══ PROVIDED MATERIAL

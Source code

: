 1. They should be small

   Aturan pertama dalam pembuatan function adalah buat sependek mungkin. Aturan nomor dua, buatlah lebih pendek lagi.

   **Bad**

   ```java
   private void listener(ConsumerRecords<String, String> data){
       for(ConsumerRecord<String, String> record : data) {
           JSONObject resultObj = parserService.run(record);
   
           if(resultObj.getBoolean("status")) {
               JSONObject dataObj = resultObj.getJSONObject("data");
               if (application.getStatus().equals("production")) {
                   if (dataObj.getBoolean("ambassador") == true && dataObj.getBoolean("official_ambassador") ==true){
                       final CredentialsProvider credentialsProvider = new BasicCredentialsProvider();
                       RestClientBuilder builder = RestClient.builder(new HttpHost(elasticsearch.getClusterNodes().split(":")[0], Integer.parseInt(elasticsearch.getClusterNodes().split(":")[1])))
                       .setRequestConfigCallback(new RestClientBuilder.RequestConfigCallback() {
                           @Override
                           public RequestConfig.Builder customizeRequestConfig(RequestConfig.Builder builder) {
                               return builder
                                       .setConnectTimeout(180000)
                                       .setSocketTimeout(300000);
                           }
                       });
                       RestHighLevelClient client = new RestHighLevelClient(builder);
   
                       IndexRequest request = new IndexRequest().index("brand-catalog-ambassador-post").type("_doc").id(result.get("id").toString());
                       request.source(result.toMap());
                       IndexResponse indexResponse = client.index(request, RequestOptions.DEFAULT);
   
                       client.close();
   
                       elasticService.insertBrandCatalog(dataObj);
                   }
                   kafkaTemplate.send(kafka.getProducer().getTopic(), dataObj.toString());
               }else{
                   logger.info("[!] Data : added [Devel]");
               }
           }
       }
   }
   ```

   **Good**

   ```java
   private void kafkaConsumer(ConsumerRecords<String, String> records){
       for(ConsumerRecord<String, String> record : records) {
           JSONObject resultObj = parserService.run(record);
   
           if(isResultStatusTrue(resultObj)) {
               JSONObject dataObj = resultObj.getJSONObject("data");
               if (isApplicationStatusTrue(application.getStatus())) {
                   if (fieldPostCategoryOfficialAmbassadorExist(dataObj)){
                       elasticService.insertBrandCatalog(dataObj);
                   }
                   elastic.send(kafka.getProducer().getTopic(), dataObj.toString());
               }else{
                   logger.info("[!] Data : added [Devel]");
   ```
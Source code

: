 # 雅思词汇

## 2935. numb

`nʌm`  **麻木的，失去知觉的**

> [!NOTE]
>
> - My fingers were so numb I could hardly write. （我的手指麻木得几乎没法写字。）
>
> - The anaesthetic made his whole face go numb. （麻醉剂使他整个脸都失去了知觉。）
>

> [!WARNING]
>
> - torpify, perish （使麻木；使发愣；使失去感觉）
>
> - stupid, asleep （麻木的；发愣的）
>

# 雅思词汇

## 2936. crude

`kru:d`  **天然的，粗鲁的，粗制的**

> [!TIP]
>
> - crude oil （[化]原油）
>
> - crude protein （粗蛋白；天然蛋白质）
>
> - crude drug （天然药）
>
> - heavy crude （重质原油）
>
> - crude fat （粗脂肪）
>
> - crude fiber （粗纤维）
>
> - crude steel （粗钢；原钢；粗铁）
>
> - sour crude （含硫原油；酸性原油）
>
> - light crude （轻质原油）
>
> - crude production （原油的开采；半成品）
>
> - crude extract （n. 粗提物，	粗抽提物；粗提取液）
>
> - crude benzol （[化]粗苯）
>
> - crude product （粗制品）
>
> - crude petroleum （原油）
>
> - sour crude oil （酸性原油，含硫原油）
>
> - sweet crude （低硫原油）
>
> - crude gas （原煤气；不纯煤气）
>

════

**WHAT YOU HAVE TO DO:** Every line in the data that holds "getBoolean" should be copied out.

**ANSWER FOR THE TASK:**
           if(resultObj.getBoolean("status")) {
                   if (dataObj.getBoolean("ambassador") == true && dataObj.getBoolean("official_ambassador") ==true){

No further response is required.